DATA EXCERPTS:
________________

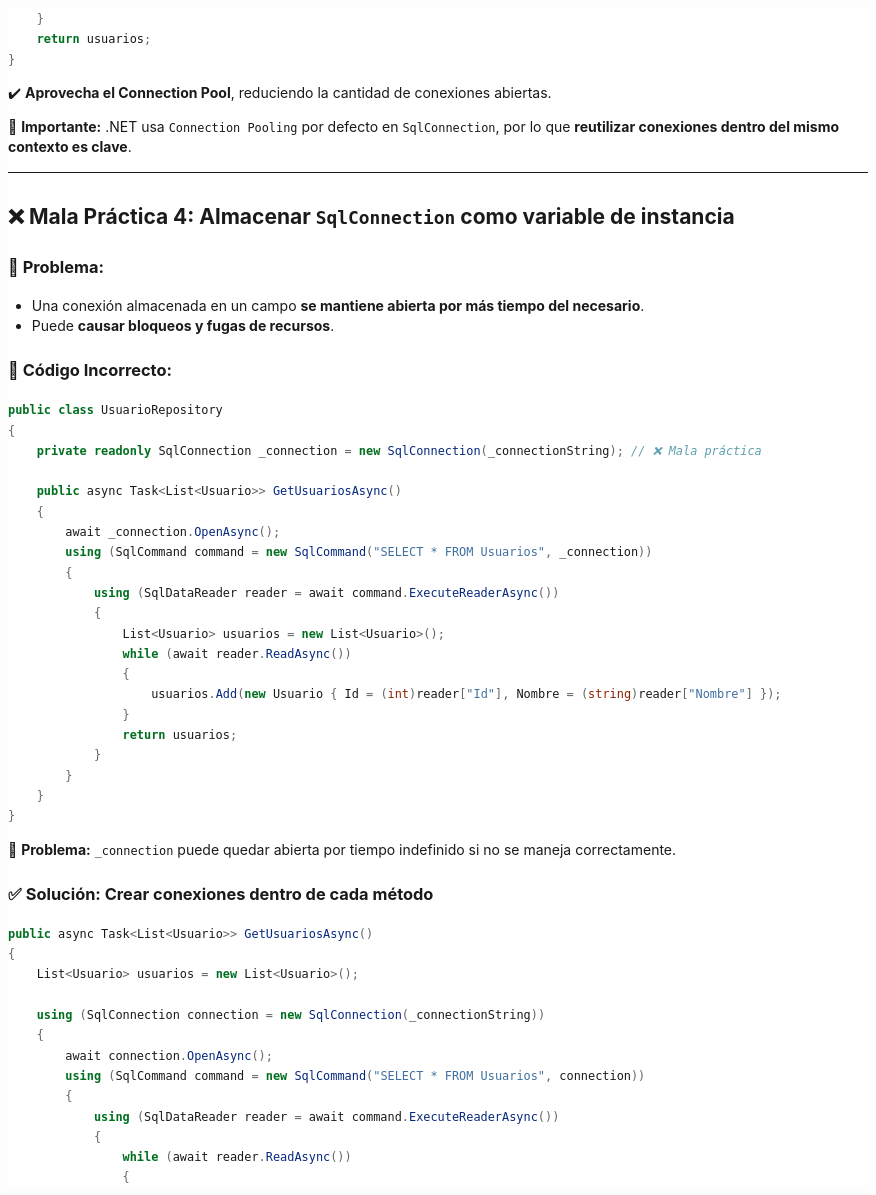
 ```csharp
    }
    return usuarios;
}
```
✔️ **Aprovecha el Connection Pool**, reduciendo la cantidad de conexiones abiertas.  

📌 **Importante:** .NET usa `Connection Pooling` por defecto en `SqlConnection`, por lo que **reutilizar conexiones dentro del mismo contexto es clave**.

---

## ❌ **Mala Práctica 4: Almacenar `SqlConnection` como variable de instancia**  
### 🔴 **Problema:**  
- Una conexión almacenada en un campo **se mantiene abierta por más tiempo del necesario**.  
- Puede **causar bloqueos y fugas de recursos**.  

### 🚫 **Código Incorrecto:**  
```csharp
public class UsuarioRepository
{
    private readonly SqlConnection _connection = new SqlConnection(_connectionString); // ❌ Mala práctica

    public async Task<List<Usuario>> GetUsuariosAsync()
    {
        await _connection.OpenAsync();
        using (SqlCommand command = new SqlCommand("SELECT * FROM Usuarios", _connection))
        {
            using (SqlDataReader reader = await command.ExecuteReaderAsync())
            {
                List<Usuario> usuarios = new List<Usuario>();
                while (await reader.ReadAsync())
                {
                    usuarios.Add(new Usuario { Id = (int)reader["Id"], Nombre = (string)reader["Nombre"] });
                }
                return usuarios;
            }
        }
    }
}
```
🔴 **Problema:** `_connection` puede quedar abierta por tiempo indefinido si no se maneja correctamente.

### ✅ **Solución:** Crear conexiones dentro de cada método  
```csharp
public async Task<List<Usuario>> GetUsuariosAsync()
{
    List<Usuario> usuarios = new List<Usuario>();

    using (SqlConnection connection = new SqlConnection(_connectionString))
    {
        await connection.OpenAsync();
        using (SqlCommand command = new SqlCommand("SELECT * FROM Usuarios", connection))
        {
            using (SqlDataReader reader = await command.ExecuteReaderAsync())
            {
                while (await reader.ReadAsync())
                {
```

________________

THE TASK: Begin at the first line of the entries and stop after the line holding "de conexiones abiertas."; repeat those lines exactly, but not the pictures.

ANSWER AREA:
 ```csharp
    }
    return usuarios;
}
```
✔️ **Aprovecha el Connection Pool**, reduciendo la cantidad de conexiones abiertas.  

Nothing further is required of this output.